Les représentants des consommateurs espèrent obtenir le plafonnement des prix des appels internationaux dans des nouvelles règles des télécoms, proposées l’an dernier par la Commission européenne. Le prix des appels internationaux n’est cependant pas mentionné dans la version initiale de la proposition.
« La suppression des frais d’itinérance était un premier pas dans la bonne direction. À présent, il faut réduire l’écart entre les appels nationaux et internationaux », indique Monique Goyens, directrice du BEUC, le Bureau européen des consommateurs.
À titre d’exemple, le prix payé pour les appels vers un autre État membre varie en général entre 0,65 et 1,50 euro la minute pour les consommateurs belges, par exemple, contre 0,83 euro la minute, maximum, en Lituanie, selon les organisations de protection des consommateurs.
Une mesure « superflue »
Les sociétés de télécoms trouvent quant à elle qu’imposer des plafonds serait une manière invasive de réguler le marché. « Le choix des consommateurs pour leurs communications internationales est vaste et les marchés son concurrentiels. Aujourd’hui, le vrai défi est d’apporter un Internet ultra-rapide à tous les Européens », assure Lise Fuhr, directrice d’ETNO, une association représentants des grands opérateurs téléphoniques, comme Deutsche Telekom et Orange.

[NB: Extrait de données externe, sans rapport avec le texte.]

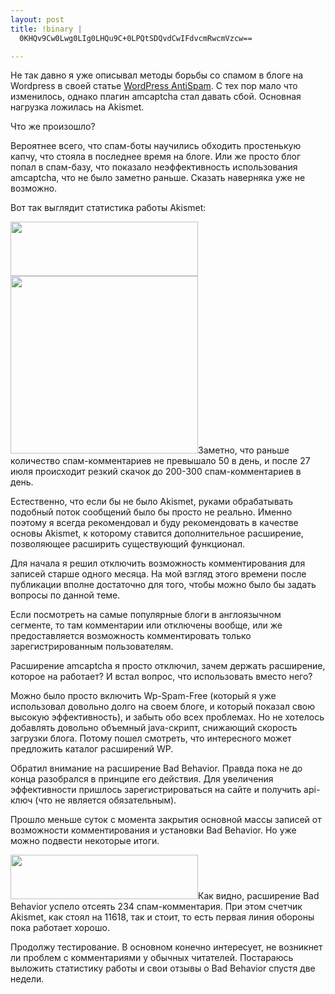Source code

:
 ```yaml
--- 
layout: post
title: !binary |
  0KHQv9Cw0Lwg0LIg0LHQu9C+0LPQtSDQvdCwIFdvcmRwcmVzcw==

---
```

Не так давно я уже описывал методы борьбы со спамом в блоге на Wordpress в своей статье <a href="http://www.juev.ru/2010/01/05/wordpress-antispam/">WordPress AntiSpam</a>. С тех пор мало что изменилось, однако плагин amcaptcha стал давать сбой. Основная нагрузка ложилась на Akismet.

Что же произошло?

<!--more-->Вероятнее всего, что спам-боты научились обходить простенькую капчу, что стояла в последнее время на блоге. Или же просто блог попал в спам-базу, что показало неэффективность использования amcaptcha, что не было заметно раньше. Сказать наверняка уже не возможно.

Вот так выглядит статистика работы Akismet:

<a href="http://static.juev.ru/2010/08/akismet_dia.png"><img class="aligncenter size-medium wp-image-1113" title="akismet_dia" src="http://static.juev.ru/2010/08/akismet_dia-300x87.png" alt="" width="300" height="87" /></a><a href="http://static.juev.ru/2010/08/akismet_stat.png"><img class="aligncenter size-medium wp-image-1114" title="akismet_stat" src="http://static.juev.ru/2010/08/akismet_stat-300x284.png" alt="" width="300" height="284" /></a>Заметно, что раньше количество спам-комментариев не превышало 50 в день, и после 27 июля происходит резкий скачок до 200-300 спам-комментариев в день.

Естественно, что если бы не было Akismet, руками обрабатывать подобный поток сообщений было бы просто не реально. Именно поэтому я всегда рекомендовал и буду рекомендовать в качестве основы Akismet, к которому ставится дополнительное расширение, позволяющее расширить существующий функционал.

Для начала я решил отключить возможность комментирования для записей старше одного месяца. На мой взгляд этого времени после публикации вполне достаточно для того, чтобы можно было бы задать вопросы по данной теме.

Если посмотреть на самые популярные блоги в англоязычном сегменте, то там комментарии или отключены вообще, или же предоставляется возможность комментировать только зарегистрированным пользователям.

Расширение amcaptcha я просто отключил, зачем держать расширение, которое на работает? И встал вопрос, что использовать вместо него?

Можно было просто включить Wp-Spam-Free (который я уже использовал довольно долго на своем блоге, и который показал свою высокую эффективность), и забыть обо всех проблемах. Но не хотелось добавлять довольно объемный java-скрипт, снижающий скорость загрузки блога. Потому пошел смотреть, что интересного может предложить каталог расширений WP.

Обратил внимание на расширение Bad Behavior. Правда пока не до конца разобрался в принципе его действия. Для увеличения эффективности пришлось зарегистрироваться на сайте и получить api-ключ (что не является обязательным).

Прошло меньше суток с момента закрытия основной массы записей от возможности комментирования и установки Bad Behavior. Но уже можно подвести некоторые итоги.

<a href="http://static.juev.ru/2010/08/bad_behavior.png"><img class="aligncenter size-medium wp-image-1115" title="bad_behavior" src="http://static.juev.ru/2010/08/bad_behavior-300x71.png" alt="" width="300" height="71" /></a>Как видно, расширение Bad Behavior успело отсеять 234 спам-комментария. При этом счетчик Akismet, как стоял на 11618, так и стоит, то есть первая линия обороны пока работает хорошо.

Продолжу тестирование. В основном конечно интересует, не возникнет ли проблем с комментариями у обычных читателей. Постараюсь выложить статистику работы и свои отзывы о Bad Behavior спустя две недели.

La proposition législative inclut également des mesures censées encourager les opérateurs à construire des réseaux Internet plus rapides, ainsi que de nouvelles règles pour la réglementation de services liés à Internet, comme WhatsApp et Skype, afin d’améliorer la concurrence. Le contenu de la proposition doit obtenir l’approbation du Conseil, du Parlement et de la Commission avant de devenir contraignante.
L’industrie estime également que la mesure serait superflue, étant donné que les services Internet, comme WhatsApp et Skype, sont des alternatives aux appels et sms traditionnels de plus en plus utilisées.
Selon une enquête menée par ETNO en 2016, 48 % des utilisateurs ont indiqué avoir passé des appels internationaux dans l’année écoulée. Parmi eux, 38 % ont appelé vers l’étranger via les fournisseurs téléphoniques traditionnels, alors que 34 % ont opté pour des services en ligne.
Les appels des élus pourraient relancer des discussions difficiles entre autorités européennes et industrie téléphonique, comme ça a été le cas pour les frais d’itinérance. Si les discussions générales s’annoncent complexes, elles le seront encore plus si le Parlement insiste sur le plafonnement des tarifs pour l’étranger. Il a ainsi fallu une décennie pour parvenir à une mesure sur l’itinérance, à cause des désaccords entre les législateurs et les sociétés du secteur.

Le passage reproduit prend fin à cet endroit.